Volume detailing is where the most money is to be made, but be cognizant that vehicle dealership work is very much bottom-line driven and the lowest bidder will almost always be successful winning it. This is partly the reason so many dealership and high volume production shop detailers suffer from a bad reputation. Do not make the mistake of treating this work like you would detailing vehicles for our regular customers as volume work is all about speed, cost effective products and working efficiency while still producing a reasonable end product in the time allocated. You can't spend 6 or 8 hours on a vehicle detail that you're being paid $100 and expect to make a reasonable profit from. You will need to work smarter (efficiently) not harder as you'll need to process several vehicles per day

*Becoming a High-end Detailer *

Advanced detailing; comes about with plenty of experience and when someone becomes so in tune with their craft it becomes art. High end A-list vehicles and prestige concourse entrants; customers in this type of niche market will have their vehicles detailed on a fairly regular basis, especially during the concourse show season.

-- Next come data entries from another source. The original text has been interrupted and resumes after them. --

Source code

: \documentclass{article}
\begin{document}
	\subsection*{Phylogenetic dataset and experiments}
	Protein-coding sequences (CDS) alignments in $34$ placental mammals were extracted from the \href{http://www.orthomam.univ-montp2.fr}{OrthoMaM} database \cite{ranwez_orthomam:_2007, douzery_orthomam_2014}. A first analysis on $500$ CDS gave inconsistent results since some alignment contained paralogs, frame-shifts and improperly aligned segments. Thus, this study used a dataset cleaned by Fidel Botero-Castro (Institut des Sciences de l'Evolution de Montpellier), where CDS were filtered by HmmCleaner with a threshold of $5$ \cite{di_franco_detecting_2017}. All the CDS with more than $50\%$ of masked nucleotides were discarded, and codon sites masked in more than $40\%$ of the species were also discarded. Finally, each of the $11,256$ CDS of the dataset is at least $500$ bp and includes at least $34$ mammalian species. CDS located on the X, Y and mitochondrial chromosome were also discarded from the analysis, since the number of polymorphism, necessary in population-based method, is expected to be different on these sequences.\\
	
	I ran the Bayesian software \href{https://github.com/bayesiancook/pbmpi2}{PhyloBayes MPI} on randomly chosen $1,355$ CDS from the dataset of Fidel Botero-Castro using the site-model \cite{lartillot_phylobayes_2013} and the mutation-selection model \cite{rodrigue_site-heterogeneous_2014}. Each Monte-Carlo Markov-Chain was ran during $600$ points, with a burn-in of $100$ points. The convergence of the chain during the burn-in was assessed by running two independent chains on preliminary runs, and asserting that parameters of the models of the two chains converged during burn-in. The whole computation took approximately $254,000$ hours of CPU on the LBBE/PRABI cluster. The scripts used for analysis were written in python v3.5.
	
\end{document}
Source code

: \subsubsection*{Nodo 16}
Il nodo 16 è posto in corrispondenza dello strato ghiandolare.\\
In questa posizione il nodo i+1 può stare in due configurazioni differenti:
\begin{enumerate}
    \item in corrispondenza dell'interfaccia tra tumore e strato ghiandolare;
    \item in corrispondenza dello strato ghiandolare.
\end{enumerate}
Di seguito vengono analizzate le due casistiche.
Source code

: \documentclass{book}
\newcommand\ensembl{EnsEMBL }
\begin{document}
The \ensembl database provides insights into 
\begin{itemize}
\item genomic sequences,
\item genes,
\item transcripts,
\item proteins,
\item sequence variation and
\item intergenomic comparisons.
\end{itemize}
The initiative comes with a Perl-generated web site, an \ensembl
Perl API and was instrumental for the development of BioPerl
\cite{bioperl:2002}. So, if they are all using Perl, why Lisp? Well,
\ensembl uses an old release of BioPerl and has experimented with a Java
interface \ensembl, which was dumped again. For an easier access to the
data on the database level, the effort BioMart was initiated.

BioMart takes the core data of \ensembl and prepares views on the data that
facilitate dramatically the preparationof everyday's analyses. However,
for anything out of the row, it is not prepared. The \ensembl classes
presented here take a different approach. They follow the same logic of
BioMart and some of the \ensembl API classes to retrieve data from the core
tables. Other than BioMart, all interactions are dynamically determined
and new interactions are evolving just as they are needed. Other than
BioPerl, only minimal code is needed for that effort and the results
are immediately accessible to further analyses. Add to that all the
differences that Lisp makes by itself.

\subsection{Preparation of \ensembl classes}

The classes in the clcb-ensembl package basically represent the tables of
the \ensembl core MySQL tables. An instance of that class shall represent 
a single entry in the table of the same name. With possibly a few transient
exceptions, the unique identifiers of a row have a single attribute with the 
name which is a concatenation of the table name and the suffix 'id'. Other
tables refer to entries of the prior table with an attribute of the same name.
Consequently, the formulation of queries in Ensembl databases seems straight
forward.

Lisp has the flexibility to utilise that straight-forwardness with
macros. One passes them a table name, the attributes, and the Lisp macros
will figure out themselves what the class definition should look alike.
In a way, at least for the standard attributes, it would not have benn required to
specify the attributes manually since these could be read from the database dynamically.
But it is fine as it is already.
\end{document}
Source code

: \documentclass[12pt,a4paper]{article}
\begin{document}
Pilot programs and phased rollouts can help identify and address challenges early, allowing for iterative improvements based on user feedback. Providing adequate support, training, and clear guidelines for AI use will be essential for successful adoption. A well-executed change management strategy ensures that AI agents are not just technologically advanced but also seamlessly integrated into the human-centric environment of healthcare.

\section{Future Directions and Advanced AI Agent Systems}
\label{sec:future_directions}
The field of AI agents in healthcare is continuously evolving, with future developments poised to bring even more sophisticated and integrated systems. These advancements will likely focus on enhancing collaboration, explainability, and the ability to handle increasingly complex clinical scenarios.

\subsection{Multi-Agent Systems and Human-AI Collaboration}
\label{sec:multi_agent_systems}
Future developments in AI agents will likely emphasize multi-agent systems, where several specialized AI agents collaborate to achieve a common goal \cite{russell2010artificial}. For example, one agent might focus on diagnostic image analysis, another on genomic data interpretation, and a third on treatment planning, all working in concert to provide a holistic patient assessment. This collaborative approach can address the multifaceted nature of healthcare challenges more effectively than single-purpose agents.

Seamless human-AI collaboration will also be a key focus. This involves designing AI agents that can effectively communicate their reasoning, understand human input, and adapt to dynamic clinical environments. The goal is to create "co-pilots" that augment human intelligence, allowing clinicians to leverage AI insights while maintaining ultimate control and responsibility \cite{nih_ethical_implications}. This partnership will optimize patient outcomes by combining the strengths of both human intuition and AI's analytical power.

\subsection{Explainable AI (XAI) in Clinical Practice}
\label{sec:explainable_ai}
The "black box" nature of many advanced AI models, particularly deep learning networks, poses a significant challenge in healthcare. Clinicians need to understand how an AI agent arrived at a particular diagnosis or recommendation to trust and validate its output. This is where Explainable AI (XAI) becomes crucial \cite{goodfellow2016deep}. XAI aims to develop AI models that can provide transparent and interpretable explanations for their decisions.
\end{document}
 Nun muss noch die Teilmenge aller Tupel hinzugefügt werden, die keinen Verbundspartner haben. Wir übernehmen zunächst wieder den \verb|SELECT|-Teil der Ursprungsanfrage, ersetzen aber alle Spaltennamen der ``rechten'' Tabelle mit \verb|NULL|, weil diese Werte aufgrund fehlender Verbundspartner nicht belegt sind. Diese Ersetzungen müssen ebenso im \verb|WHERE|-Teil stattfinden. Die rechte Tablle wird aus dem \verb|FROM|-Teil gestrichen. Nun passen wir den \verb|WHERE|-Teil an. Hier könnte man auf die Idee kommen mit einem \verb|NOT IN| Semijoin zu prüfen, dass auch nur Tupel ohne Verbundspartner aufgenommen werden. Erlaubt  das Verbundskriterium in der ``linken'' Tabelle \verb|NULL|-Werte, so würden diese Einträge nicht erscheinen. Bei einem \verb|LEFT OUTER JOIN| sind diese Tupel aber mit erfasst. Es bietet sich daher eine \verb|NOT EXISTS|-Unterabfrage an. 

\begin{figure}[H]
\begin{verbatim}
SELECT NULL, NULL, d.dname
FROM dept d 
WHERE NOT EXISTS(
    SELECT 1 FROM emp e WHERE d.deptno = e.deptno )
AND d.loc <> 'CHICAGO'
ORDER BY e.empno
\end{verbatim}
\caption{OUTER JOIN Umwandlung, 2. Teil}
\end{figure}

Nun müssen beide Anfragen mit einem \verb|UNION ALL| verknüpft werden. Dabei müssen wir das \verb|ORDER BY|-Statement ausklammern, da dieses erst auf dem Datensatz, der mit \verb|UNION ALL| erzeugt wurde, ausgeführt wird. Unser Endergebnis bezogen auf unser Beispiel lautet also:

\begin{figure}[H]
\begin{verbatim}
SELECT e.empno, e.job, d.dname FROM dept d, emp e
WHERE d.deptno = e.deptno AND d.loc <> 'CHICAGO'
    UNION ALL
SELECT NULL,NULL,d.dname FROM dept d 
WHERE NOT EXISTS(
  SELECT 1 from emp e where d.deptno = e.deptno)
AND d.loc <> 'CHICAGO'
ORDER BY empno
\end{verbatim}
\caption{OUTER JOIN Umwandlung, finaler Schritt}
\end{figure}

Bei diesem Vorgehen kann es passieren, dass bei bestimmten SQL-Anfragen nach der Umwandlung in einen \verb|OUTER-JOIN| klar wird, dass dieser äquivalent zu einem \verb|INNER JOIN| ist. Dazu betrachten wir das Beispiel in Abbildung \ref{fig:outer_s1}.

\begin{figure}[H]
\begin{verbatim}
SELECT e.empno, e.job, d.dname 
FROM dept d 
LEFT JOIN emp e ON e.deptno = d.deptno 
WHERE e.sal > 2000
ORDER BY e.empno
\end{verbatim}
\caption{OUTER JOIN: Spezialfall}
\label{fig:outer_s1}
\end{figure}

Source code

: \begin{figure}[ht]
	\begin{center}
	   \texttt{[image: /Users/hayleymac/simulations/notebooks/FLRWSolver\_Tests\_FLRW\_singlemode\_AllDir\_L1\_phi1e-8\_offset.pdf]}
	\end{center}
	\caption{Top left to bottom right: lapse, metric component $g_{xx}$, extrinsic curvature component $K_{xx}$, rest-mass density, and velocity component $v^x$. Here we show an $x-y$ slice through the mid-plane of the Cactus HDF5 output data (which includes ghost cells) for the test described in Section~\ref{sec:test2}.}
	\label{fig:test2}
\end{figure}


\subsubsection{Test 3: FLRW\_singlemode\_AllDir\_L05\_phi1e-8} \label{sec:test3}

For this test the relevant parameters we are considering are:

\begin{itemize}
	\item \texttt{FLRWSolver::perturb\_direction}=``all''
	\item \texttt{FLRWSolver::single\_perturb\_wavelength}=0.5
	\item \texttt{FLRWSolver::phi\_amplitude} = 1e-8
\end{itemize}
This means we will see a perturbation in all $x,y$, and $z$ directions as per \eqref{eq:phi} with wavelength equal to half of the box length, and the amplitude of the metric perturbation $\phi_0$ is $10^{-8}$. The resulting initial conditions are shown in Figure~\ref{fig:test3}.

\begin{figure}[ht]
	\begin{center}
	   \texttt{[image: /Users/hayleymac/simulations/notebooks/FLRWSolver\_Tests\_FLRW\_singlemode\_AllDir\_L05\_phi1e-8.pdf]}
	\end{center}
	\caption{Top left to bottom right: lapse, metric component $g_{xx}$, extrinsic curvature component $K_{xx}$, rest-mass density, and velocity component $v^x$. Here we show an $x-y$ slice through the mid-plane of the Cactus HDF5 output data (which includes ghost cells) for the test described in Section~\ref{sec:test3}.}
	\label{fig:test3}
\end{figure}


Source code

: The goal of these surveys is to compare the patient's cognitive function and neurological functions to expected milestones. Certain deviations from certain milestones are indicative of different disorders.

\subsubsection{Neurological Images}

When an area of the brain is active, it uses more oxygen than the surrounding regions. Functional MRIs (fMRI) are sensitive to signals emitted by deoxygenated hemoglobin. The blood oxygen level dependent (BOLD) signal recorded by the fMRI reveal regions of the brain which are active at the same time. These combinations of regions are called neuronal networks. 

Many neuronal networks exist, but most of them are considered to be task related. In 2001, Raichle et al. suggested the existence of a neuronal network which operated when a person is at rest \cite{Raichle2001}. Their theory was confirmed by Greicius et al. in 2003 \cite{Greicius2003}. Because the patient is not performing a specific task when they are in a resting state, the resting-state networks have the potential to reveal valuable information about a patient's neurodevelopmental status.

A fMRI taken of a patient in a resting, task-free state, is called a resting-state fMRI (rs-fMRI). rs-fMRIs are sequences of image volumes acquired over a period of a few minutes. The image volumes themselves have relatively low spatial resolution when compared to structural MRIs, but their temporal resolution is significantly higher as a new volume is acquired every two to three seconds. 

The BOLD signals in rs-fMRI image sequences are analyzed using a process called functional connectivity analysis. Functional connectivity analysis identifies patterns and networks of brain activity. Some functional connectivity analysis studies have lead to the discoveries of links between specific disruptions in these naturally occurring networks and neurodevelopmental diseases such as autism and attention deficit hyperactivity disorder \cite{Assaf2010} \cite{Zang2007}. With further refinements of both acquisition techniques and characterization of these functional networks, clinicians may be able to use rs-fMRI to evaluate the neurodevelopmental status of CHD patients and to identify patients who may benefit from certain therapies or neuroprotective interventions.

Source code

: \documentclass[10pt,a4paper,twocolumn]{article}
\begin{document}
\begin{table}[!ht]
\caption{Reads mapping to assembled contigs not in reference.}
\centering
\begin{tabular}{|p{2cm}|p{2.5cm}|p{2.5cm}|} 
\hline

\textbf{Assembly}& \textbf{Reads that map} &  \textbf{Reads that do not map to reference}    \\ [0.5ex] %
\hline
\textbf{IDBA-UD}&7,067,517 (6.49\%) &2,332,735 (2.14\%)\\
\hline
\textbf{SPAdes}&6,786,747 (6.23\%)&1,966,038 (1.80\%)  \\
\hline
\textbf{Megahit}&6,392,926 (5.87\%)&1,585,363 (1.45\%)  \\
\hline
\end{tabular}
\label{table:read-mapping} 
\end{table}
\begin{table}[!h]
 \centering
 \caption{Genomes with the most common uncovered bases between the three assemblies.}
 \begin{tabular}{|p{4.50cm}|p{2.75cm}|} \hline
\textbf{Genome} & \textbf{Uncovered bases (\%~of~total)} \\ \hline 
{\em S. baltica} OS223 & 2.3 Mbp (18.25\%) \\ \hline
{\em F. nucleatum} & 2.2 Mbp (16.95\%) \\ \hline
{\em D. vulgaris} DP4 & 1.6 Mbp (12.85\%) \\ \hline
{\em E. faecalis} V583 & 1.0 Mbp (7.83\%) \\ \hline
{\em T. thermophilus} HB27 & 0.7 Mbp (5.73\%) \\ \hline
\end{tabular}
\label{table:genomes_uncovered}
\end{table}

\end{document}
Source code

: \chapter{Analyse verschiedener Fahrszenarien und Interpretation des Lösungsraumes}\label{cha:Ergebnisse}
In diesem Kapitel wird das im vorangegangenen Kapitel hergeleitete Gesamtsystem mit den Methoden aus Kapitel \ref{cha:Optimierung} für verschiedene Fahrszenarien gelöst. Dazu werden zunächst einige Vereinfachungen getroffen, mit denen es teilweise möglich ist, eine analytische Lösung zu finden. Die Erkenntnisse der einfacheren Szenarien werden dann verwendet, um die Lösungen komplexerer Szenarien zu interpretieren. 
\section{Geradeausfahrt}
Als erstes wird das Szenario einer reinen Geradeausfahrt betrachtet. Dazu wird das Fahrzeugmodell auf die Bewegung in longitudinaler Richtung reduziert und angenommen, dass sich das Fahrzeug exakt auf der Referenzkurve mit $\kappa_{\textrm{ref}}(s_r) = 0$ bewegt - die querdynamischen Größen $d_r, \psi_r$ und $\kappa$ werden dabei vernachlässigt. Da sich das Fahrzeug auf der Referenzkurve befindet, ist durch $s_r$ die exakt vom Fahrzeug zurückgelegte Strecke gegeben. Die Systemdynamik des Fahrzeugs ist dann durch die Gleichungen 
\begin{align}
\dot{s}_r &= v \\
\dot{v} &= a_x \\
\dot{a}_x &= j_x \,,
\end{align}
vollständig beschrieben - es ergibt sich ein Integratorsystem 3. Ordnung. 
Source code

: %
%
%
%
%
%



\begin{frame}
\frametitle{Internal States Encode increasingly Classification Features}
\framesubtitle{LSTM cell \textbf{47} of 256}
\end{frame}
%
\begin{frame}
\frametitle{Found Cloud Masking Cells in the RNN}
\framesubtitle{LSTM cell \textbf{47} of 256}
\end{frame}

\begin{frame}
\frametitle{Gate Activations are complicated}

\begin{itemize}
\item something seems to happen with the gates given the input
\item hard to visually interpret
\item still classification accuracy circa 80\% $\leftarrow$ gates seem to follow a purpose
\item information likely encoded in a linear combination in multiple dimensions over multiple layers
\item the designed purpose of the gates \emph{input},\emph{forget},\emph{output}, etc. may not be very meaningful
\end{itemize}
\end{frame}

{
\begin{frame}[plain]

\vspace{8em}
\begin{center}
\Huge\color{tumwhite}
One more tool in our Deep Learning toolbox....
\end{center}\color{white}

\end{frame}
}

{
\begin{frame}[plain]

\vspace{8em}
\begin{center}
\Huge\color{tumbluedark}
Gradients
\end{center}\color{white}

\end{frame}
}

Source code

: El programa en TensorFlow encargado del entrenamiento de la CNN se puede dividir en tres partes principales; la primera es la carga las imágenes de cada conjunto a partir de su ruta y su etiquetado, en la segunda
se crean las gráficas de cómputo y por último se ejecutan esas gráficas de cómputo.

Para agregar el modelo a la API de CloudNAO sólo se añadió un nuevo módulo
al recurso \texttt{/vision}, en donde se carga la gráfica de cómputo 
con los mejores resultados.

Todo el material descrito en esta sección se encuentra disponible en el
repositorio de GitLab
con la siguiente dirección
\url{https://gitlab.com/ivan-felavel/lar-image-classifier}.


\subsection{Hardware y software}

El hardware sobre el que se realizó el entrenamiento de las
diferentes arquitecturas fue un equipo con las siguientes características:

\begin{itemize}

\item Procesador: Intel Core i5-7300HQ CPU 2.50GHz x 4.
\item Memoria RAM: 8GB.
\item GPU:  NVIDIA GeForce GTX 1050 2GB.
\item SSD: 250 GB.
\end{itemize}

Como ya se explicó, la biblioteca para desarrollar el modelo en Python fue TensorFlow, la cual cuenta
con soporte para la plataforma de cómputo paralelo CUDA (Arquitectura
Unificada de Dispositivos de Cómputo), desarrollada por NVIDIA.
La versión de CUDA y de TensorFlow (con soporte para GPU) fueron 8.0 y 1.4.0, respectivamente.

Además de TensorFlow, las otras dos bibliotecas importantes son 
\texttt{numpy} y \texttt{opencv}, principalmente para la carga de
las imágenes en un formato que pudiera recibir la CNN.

Building long lasting customer relationships should be your main goal, ideally you want to establish a customer base that uses you not only for the major concourse details, but also for maintaining their vehicles on a weekly to monthly basis.

_What is the best demographic to cater to as a detailer?_ If you live in an area where there are people with prestige cars and high disposable incomes, the sky is the limit.

Be cognizant that the majority of the public 'just want a clean shiny car' and don't know what a swirl mark is, nor do they care


----------



## glyn waxmaster (Dec 20, 2006)

*no its not*


----------



## Eddy (Apr 13, 2008)

I think its now basically out of season or detailing, maybe spend this time getting your website absolutely perfect or getting the background work done. Ideally wait until earlier into next year when things start to pick back up.


----------